I glanced back at her in the rear view mirror. It was pyjama day at school and she was in her pink flannel PJs covered in perky little fairies. Dressed as she was she would make an excellent lazy uni student or Sarah-Marie wannabe but I wasn’t going to tell her that.
‘You’re lucky because you belong a generation of girls who can do whatever they want. When your grandmothers were going through school almost fifty years ago, girls were only allowed to be a teacher, a nurse or a secretary.’
‘What’s a secretary?’ she wanted to know.
We were driving past the building site of the new children’s hospital.

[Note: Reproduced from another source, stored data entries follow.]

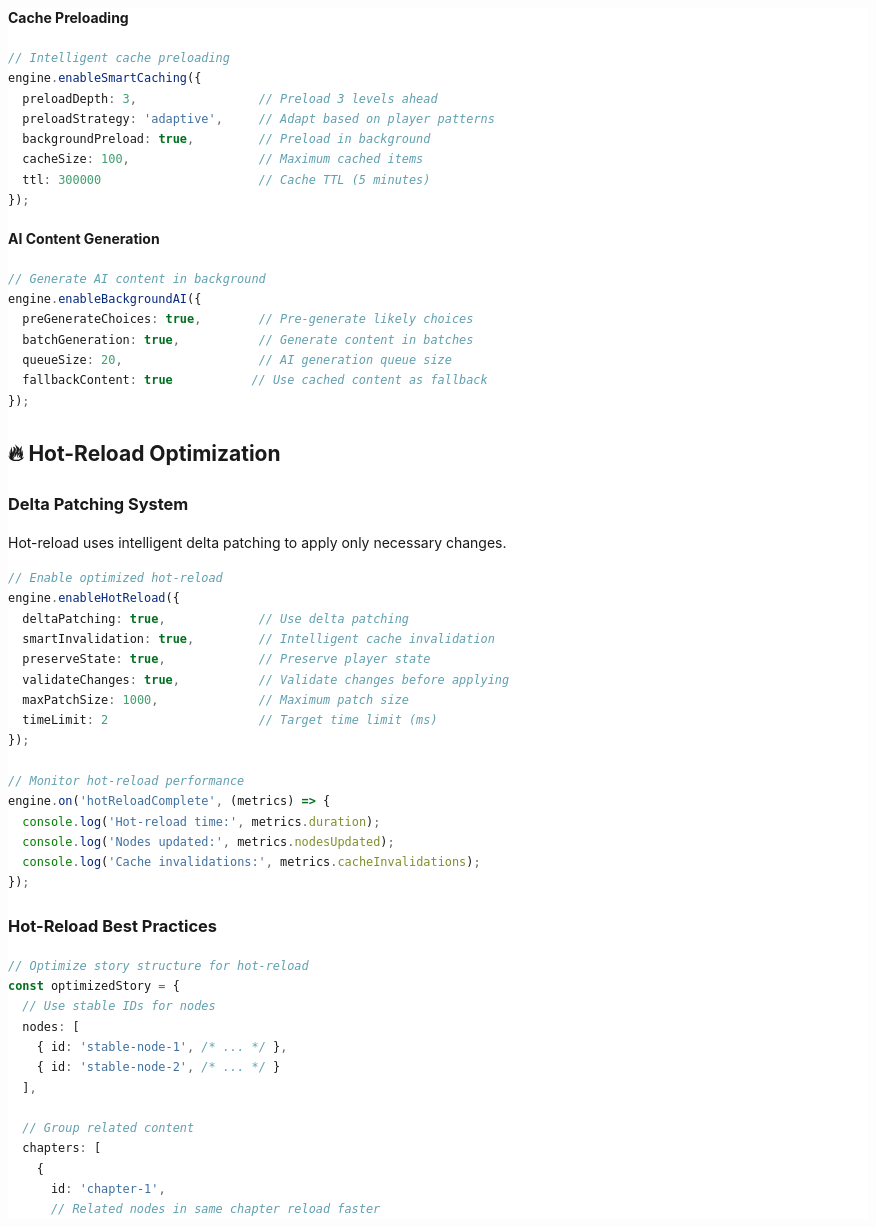 #### Cache Preloading

```typescript
// Intelligent cache preloading
engine.enableSmartCaching({
  preloadDepth: 3,                 // Preload 3 levels ahead
  preloadStrategy: 'adaptive',     // Adapt based on player patterns
  backgroundPreload: true,         // Preload in background
  cacheSize: 100,                  // Maximum cached items
  ttl: 300000                      // Cache TTL (5 minutes)
});
```

#### AI Content Generation

```typescript
// Generate AI content in background
engine.enableBackgroundAI({
  preGenerateChoices: true,        // Pre-generate likely choices
  batchGeneration: true,           // Generate content in batches
  queueSize: 20,                   // AI generation queue size
  fallbackContent: true           // Use cached content as fallback
});
```

## 🔥 Hot-Reload Optimization

### Delta Patching System

Hot-reload uses intelligent delta patching to apply only necessary changes.

```typescript
// Enable optimized hot-reload
engine.enableHotReload({
  deltaPatching: true,             // Use delta patching
  smartInvalidation: true,         // Intelligent cache invalidation
  preserveState: true,             // Preserve player state
  validateChanges: true,           // Validate changes before applying
  maxPatchSize: 1000,              // Maximum patch size
  timeLimit: 2                     // Target time limit (ms)
});

// Monitor hot-reload performance
engine.on('hotReloadComplete', (metrics) => {
  console.log('Hot-reload time:', metrics.duration);
  console.log('Nodes updated:', metrics.nodesUpdated);
  console.log('Cache invalidations:', metrics.cacheInvalidations);
});
```

### Hot-Reload Best Practices

```typescript
// Optimize story structure for hot-reload
const optimizedStory = {
  // Use stable IDs for nodes
  nodes: [
    { id: 'stable-node-1', /* ... */ },
    { id: 'stable-node-2', /* ... */ }
  ],
  
  // Group related content
  chapters: [
    {
      id: 'chapter-1',
      // Related nodes in same chapter reload faster
```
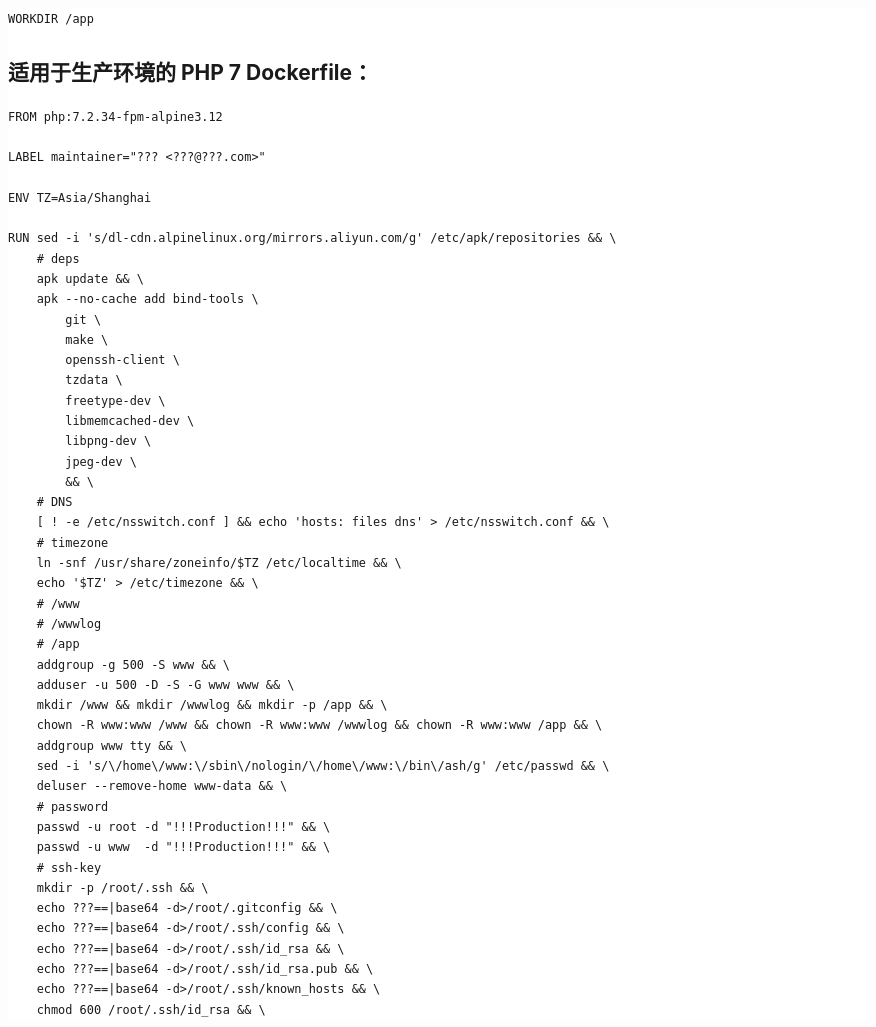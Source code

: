     
    WORKDIR /app
    

适用于生产环境的 PHP 7 Dockerfile：
--------------------------

    FROM php:7.2.34-fpm-alpine3.12
    
    LABEL maintainer="??? <???@???.com>"
    
    ENV TZ=Asia/Shanghai
    
    RUN sed -i 's/dl-cdn.alpinelinux.org/mirrors.aliyun.com/g' /etc/apk/repositories && \
        # deps
        apk update && \
        apk --no-cache add bind-tools \
            git \
            make \
            openssh-client \
            tzdata \
            freetype-dev \
            libmemcached-dev \
            libpng-dev \
            jpeg-dev \
            && \
        # DNS
        [ ! -e /etc/nsswitch.conf ] && echo 'hosts: files dns' > /etc/nsswitch.conf && \
        # timezone
        ln -snf /usr/share/zoneinfo/$TZ /etc/localtime && \
        echo '$TZ' > /etc/timezone && \
        # /www
        # /wwwlog
        # /app
        addgroup -g 500 -S www && \
        adduser -u 500 -D -S -G www www && \
        mkdir /www && mkdir /wwwlog && mkdir -p /app && \
        chown -R www:www /www && chown -R www:www /wwwlog && chown -R www:www /app && \
        addgroup www tty && \
        sed -i 's/\/home\/www:\/sbin\/nologin/\/home\/www:\/bin\/ash/g' /etc/passwd && \
        deluser --remove-home www-data && \
        # password
        passwd -u root -d "!!!Production!!!" && \
        passwd -u www  -d "!!!Production!!!" && \
        # ssh-key
        mkdir -p /root/.ssh && \
        echo ???==|base64 -d>/root/.gitconfig && \
        echo ???==|base64 -d>/root/.ssh/config && \
        echo ???==|base64 -d>/root/.ssh/id_rsa && \
        echo ???==|base64 -d>/root/.ssh/id_rsa.pub && \
        echo ???==|base64 -d>/root/.ssh/known_hosts && \
        chmod 600 /root/.ssh/id_rsa && \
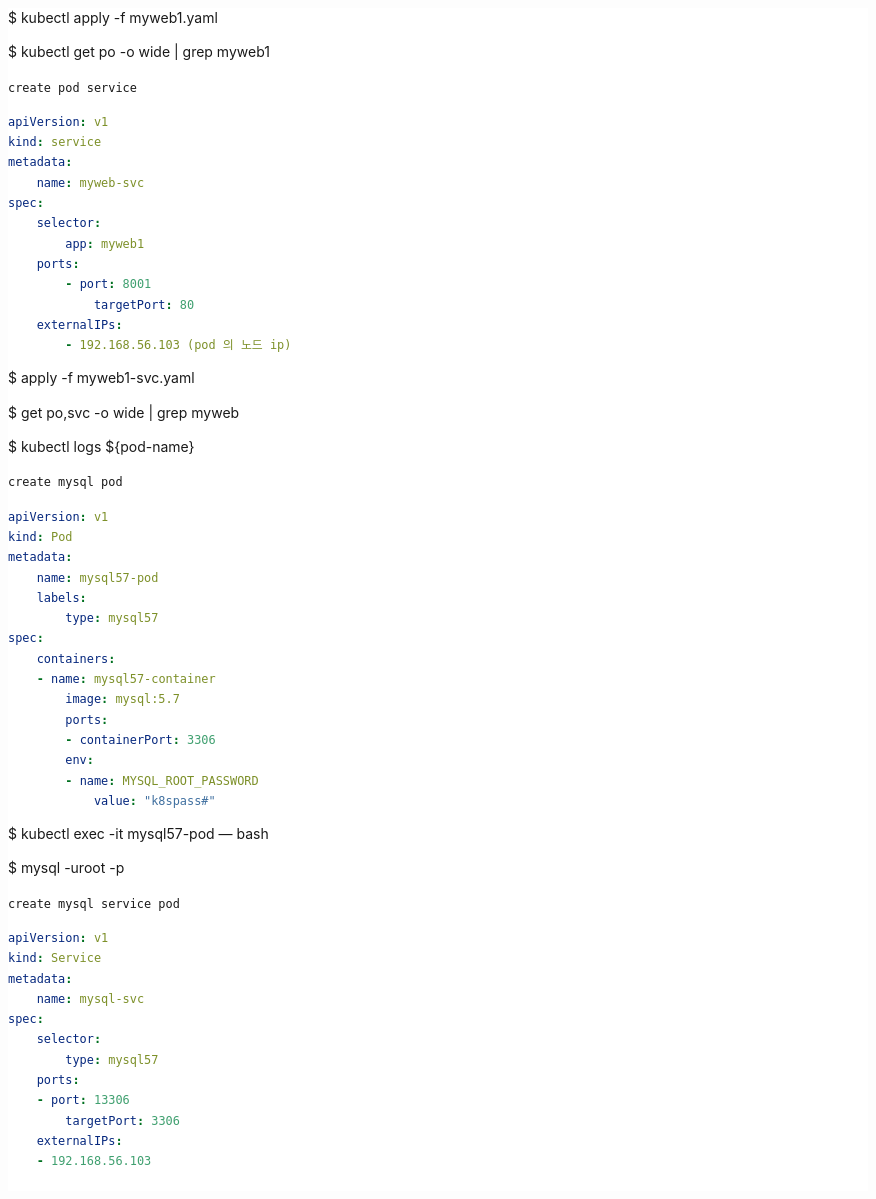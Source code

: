 $ kubectl apply -f myweb1.yaml

$ kubectl get po -o wide | grep myweb1

`create pod service`

```yaml
apiVersion: v1
kind: service
metadata:
	name: myweb-svc
spec:
	selector:
		app: myweb1
	ports:
		- port: 8001
			targetPort: 80
	externalIPs:
		- 192.168.56.103 (pod 의 노드 ip)
```

$ apply -f myweb1-svc.yaml

$ get po,svc -o wide | grep myweb

$ kubectl logs ${pod-name}

`create mysql pod`

```yaml
apiVersion: v1
kind: Pod
metadata:
	name: mysql57-pod
	labels:
		type: mysql57
spec:
	containers:
	- name: mysql57-container
		image: mysql:5.7
		ports:
		- containerPort: 3306
		env:
		- name: MYSQL_ROOT_PASSWORD
			value: "k8spass#"
```

$ kubectl exec -it mysql57-pod — bash

$ mysql -uroot -p

`create mysql service pod`

```yaml
apiVersion: v1
kind: Service
metadata:
	name: mysql-svc
spec:
	selector:
		type: mysql57
	ports:
	- port: 13306
		targetPort: 3306
	externalIPs:
	- 192.168.56.103
	
```
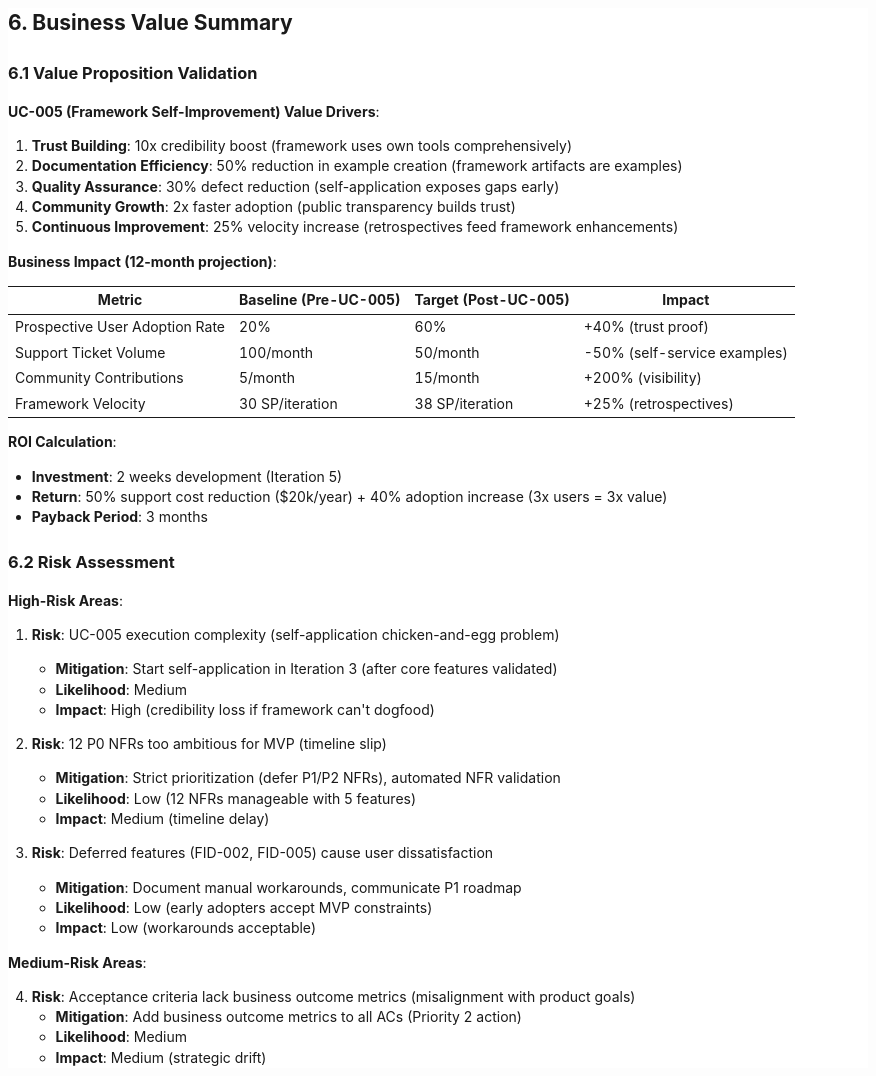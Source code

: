 
## 6. Business Value Summary

### 6.1 Value Proposition Validation

**UC-005 (Framework Self-Improvement) Value Drivers**:

1. **Trust Building**: 10x credibility boost (framework uses own tools comprehensively)
2. **Documentation Efficiency**: 50% reduction in example creation (framework artifacts are examples)
3. **Quality Assurance**: 30% defect reduction (self-application exposes gaps early)
4. **Community Growth**: 2x faster adoption (public transparency builds trust)
5. **Continuous Improvement**: 25% velocity increase (retrospectives feed framework enhancements)

**Business Impact (12-month projection)**:

| Metric | Baseline (Pre-UC-005) | Target (Post-UC-005) | Impact |
|--------|----------------------|---------------------|--------|
| Prospective User Adoption Rate | 20% | 60% | +40% (trust proof) |
| Support Ticket Volume | 100/month | 50/month | -50% (self-service examples) |
| Community Contributions | 5/month | 15/month | +200% (visibility) |
| Framework Velocity | 30 SP/iteration | 38 SP/iteration | +25% (retrospectives) |

**ROI Calculation**:
- **Investment**: 2 weeks development (Iteration 5)
- **Return**: 50% support cost reduction ($20k/year) + 40% adoption increase (3x users = 3x value)
- **Payback Period**: 3 months

### 6.2 Risk Assessment

**High-Risk Areas**:

1. **Risk**: UC-005 execution complexity (self-application chicken-and-egg problem)
   - **Mitigation**: Start self-application in Iteration 3 (after core features validated)
   - **Likelihood**: Medium
   - **Impact**: High (credibility loss if framework can't dogfood)

2. **Risk**: 12 P0 NFRs too ambitious for MVP (timeline slip)
   - **Mitigation**: Strict prioritization (defer P1/P2 NFRs), automated NFR validation
   - **Likelihood**: Low (12 NFRs manageable with 5 features)
   - **Impact**: Medium (timeline delay)

3. **Risk**: Deferred features (FID-002, FID-005) cause user dissatisfaction
   - **Mitigation**: Document manual workarounds, communicate P1 roadmap
   - **Likelihood**: Low (early adopters accept MVP constraints)
   - **Impact**: Low (workarounds acceptable)

**Medium-Risk Areas**:

4. **Risk**: Acceptance criteria lack business outcome metrics (misalignment with product goals)
   - **Mitigation**: Add business outcome metrics to all ACs (Priority 2 action)
   - **Likelihood**: Medium
   - **Impact**: Medium (strategic drift)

‘You could be an engineer and help design new hospitals,’ I said. ‘Or be a doctor to help the sick people.’
‘Or I could be a nurse like my friend’s Mum,’ she joined in.
‘Yep, or you could grow lovely gardens or be an artist and paint beautiful pictures…’ I continued.
‘To make the sick people happy?’, she wanted to know.
‘Absolutely,’ I said, happy with the way the conversation was going. Full points Shannon, I thought. I was covering all the bases, physical and mental, cerebral and artistic. There are so many ways I could screw her up, I didn’t want to start now by getting this conversation wrong.
She was nodding thoughtfully.
Suddenly I caught sight of a jet flying overhead.
‘Or you could be an airplane pilot and fly people all over the world,’ I said.
Sadly she shook her head. ‘That could be difficult,’ she told me.
‘Why?’ I asked, surprised that she thought there was something she couldn’t do.